What you need to do:
Print all entries word for word.

Records provided: Begin

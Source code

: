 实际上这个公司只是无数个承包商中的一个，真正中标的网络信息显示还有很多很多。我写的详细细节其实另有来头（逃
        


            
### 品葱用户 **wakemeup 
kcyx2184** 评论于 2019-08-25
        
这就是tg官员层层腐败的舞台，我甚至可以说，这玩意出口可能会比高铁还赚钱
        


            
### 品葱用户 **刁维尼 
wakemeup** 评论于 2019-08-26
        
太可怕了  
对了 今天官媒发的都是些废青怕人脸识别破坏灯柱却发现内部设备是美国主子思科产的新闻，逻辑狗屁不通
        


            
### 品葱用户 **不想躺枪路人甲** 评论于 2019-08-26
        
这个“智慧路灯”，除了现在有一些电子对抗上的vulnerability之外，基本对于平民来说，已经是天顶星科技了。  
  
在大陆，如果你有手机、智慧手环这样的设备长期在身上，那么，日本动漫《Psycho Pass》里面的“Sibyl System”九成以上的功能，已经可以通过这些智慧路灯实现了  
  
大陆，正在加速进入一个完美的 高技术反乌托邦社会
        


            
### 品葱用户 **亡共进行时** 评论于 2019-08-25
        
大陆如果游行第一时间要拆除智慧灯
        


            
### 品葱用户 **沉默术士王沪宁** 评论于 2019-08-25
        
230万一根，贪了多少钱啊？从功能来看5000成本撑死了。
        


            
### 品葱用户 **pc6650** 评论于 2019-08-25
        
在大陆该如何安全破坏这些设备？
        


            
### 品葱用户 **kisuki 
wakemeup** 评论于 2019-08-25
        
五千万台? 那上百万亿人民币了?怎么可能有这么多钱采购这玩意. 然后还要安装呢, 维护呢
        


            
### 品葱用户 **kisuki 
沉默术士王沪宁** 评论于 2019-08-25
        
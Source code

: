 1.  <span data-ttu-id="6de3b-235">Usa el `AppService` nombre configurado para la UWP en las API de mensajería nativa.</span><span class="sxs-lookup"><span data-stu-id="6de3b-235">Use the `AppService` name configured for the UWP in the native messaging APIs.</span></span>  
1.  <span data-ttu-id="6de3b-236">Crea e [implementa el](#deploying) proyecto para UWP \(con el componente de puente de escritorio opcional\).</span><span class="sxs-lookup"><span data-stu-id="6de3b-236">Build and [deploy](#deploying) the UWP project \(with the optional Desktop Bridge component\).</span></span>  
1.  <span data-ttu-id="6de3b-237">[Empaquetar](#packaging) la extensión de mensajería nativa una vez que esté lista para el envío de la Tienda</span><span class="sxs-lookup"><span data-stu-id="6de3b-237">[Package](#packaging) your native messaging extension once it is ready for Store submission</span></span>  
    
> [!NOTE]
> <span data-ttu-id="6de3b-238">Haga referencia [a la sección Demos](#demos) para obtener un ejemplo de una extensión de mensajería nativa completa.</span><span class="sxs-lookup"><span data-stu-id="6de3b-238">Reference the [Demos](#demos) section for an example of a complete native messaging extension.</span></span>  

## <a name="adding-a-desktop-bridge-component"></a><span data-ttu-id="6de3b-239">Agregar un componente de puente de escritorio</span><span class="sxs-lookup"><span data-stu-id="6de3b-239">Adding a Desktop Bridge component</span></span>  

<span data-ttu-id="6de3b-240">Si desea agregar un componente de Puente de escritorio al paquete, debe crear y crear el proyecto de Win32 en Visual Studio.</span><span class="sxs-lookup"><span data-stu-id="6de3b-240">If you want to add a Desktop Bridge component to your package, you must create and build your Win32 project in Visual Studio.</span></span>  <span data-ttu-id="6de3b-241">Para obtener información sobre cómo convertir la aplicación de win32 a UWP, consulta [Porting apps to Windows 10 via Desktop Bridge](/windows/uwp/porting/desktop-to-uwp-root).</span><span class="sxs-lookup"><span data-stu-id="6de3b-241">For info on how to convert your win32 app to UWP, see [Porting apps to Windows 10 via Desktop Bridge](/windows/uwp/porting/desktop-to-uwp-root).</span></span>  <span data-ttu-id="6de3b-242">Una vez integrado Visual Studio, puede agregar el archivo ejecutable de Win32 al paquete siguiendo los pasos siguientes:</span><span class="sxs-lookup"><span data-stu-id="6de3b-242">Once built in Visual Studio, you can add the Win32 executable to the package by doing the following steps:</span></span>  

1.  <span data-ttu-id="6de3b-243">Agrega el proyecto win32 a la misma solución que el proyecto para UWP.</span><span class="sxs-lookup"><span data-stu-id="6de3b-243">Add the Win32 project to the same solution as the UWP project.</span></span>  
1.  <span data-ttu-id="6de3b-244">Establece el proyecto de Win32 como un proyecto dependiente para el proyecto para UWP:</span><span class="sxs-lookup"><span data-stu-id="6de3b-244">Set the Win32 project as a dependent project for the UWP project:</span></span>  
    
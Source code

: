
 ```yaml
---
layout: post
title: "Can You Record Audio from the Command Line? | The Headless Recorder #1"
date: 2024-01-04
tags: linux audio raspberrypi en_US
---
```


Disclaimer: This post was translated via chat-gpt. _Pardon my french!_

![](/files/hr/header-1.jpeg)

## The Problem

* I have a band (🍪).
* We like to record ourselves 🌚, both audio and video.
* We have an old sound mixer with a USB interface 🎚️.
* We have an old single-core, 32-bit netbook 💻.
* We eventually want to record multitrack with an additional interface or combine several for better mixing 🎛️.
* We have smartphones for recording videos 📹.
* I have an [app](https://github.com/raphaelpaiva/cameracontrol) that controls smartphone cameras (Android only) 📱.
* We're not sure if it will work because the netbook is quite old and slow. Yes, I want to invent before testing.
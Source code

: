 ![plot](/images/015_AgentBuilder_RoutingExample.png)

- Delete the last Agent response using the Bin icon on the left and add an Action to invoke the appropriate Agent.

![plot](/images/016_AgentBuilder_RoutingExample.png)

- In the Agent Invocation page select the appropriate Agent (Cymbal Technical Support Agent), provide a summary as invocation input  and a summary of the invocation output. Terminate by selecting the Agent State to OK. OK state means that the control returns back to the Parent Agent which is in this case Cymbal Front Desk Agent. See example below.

Records provided: End

Result for this exercise:
Source code

: 实际上这个公司只是无数个承包商中的一个，真正中标的网络信息显示还有很多很多。我写的详细细节其实另有来头（逃
        


            
### 品葱用户 **wakemeup 
kcyx2184** 评论于 2019-08-25
        
这就是tg官员层层腐败的舞台，我甚至可以说，这玩意出口可能会比高铁还赚钱
        


            
### 品葱用户 **刁维尼 
wakemeup** 评论于 2019-08-26
        
太可怕了  
对了 今天官媒发的都是些废青怕人脸识别破坏灯柱却发现内部设备是美国主子思科产的新闻，逻辑狗屁不通
        


            
### 品葱用户 **不想躺枪路人甲** 评论于 2019-08-26
        
这个“智慧路灯”，除了现在有一些电子对抗上的vulnerability之外，基本对于平民来说，已经是天顶星科技了。  
  
在大陆，如果你有手机、智慧手环这样的设备长期在身上，那么，日本动漫《Psycho Pass》里面的“Sibyl System”九成以上的功能，已经可以通过这些智慧路灯实现了  
  
大陆，正在加速进入一个完美的 高技术反乌托邦社会
        


            
### 品葱用户 **亡共进行时** 评论于 2019-08-25
        
大陆如果游行第一时间要拆除智慧灯
        


            
### 品葱用户 **沉默术士王沪宁** 评论于 2019-08-25
        
230万一根，贪了多少钱啊？从功能来看5000成本撑死了。
        


            
### 品葱用户 **pc6650** 评论于 2019-08-25
        
在大陆该如何安全破坏这些设备？
        


            
### 品葱用户 **kisuki 
wakemeup** 评论于 2019-08-25
        
五千万台? 那上百万亿人民币了?怎么可能有这么多钱采购这玩意. 然后还要安装呢, 维护呢
        


            
### 品葱用户 **kisuki 
沉默术士王沪宁** 评论于 2019-08-25
        
Source code

: 1.  <span data-ttu-id="6de3b-235">Usa el `AppService` nombre configurado para la UWP en las API de mensajería nativa.</span><span class="sxs-lookup"><span data-stu-id="6de3b-235">Use the `AppService` name configured for the UWP in the native messaging APIs.</span></span>  
1.  <span data-ttu-id="6de3b-236">Crea e [implementa el](#deploying) proyecto para UWP \(con el componente de puente de escritorio opcional\).</span><span class="sxs-lookup"><span data-stu-id="6de3b-236">Build and [deploy](#deploying) the UWP project \(with the optional Desktop Bridge component\).</span></span>  
1.  <span data-ttu-id="6de3b-237">[Empaquetar](#packaging) la extensión de mensajería nativa una vez que esté lista para el envío de la Tienda</span><span class="sxs-lookup"><span data-stu-id="6de3b-237">[Package](#packaging) your native messaging extension once it is ready for Store submission</span></span>  
    
> [!NOTE]
> <span data-ttu-id="6de3b-238">Haga referencia [a la sección Demos](#demos) para obtener un ejemplo de una extensión de mensajería nativa completa.</span><span class="sxs-lookup"><span data-stu-id="6de3b-238">Reference the [Demos](#demos) section for an example of a complete native messaging extension.</span></span>  

## <a name="adding-a-desktop-bridge-component"></a><span data-ttu-id="6de3b-239">Agregar un componente de puente de escritorio</span><span class="sxs-lookup"><span data-stu-id="6de3b-239">Adding a Desktop Bridge component</span></span>  

<span data-ttu-id="6de3b-240">Si desea agregar un componente de Puente de escritorio al paquete, debe crear y crear el proyecto de Win32 en Visual Studio.</span><span class="sxs-lookup"><span data-stu-id="6de3b-240">If you want to add a Desktop Bridge component to your package, you must create and build your Win32 project in Visual Studio.</span></span>  <span data-ttu-id="6de3b-241">Para obtener información sobre cómo convertir la aplicación de win32 a UWP, consulta [Porting apps to Windows 10 via Desktop Bridge](/windows/uwp/porting/desktop-to-uwp-root).</span><span class="sxs-lookup"><span data-stu-id="6de3b-241">For info on how to convert your win32 app to UWP, see [Porting apps to Windows 10 via Desktop Bridge](/windows/uwp/porting/desktop-to-uwp-root).</span></span>  <span data-ttu-id="6de3b-242">Una vez integrado Visual Studio, puede agregar el archivo ejecutable de Win32 al paquete siguiendo los pasos siguientes:</span><span class="sxs-lookup"><span data-stu-id="6de3b-242">Once built in Visual Studio, you can add the Win32 executable to the package by doing the following steps:</span></span>  

1.  <span data-ttu-id="6de3b-243">Agrega el proyecto win32 a la misma solución que el proyecto para UWP.</span><span class="sxs-lookup"><span data-stu-id="6de3b-243">Add the Win32 project to the same solution as the UWP project.</span></span>  
1.  <span data-ttu-id="6de3b-244">Establece el proyecto de Win32 como un proyecto dependiente para el proyecto para UWP:</span><span class="sxs-lookup"><span data-stu-id="6de3b-244">Set the Win32 project as a dependent project for the UWP project:</span></span>  
    
Source code

:
 ```yaml
---
layout: post
title: "Can You Record Audio from the Command Line? | The Headless Recorder #1"
date: 2024-01-04
tags: linux audio raspberrypi en_US
---
```


Disclaimer: This post was translated via chat-gpt. _Pardon my french!_

![](/files/hr/header-1.jpeg)

## The Problem

* I have a band (🍪).
* We like to record ourselves 🌚, both audio and video.
* We have an old sound mixer with a USB interface 🎚️.
* We have an old single-core, 32-bit netbook 💻.
* We eventually want to record multitrack with an additional interface or combine several for better mixing 🎛️.
* We have smartphones for recording videos 📹.
* I have an [app](https://github.com/raphaelpaiva/cameracontrol) that controls smartphone cameras (Android only) 📱.
* We're not sure if it will work because the netbook is quite old and slow. Yes, I want to invent before testing.
Source code

: ![plot](/images/015_AgentBuilder_RoutingExample.png)

- Delete the last Agent response using the Bin icon on the left and add an Action to invoke the appropriate Agent.

![plot](/images/016_AgentBuilder_RoutingExample.png)

- In the Agent Invocation page select the appropriate Agent (Cymbal Technical Support Agent), provide a summary as invocation input  and a summary of the invocation output. Terminate by selecting the Agent State to OK. OK state means that the control returns back to the Parent Agent which is in this case Cymbal Front Desk Agent. See example below.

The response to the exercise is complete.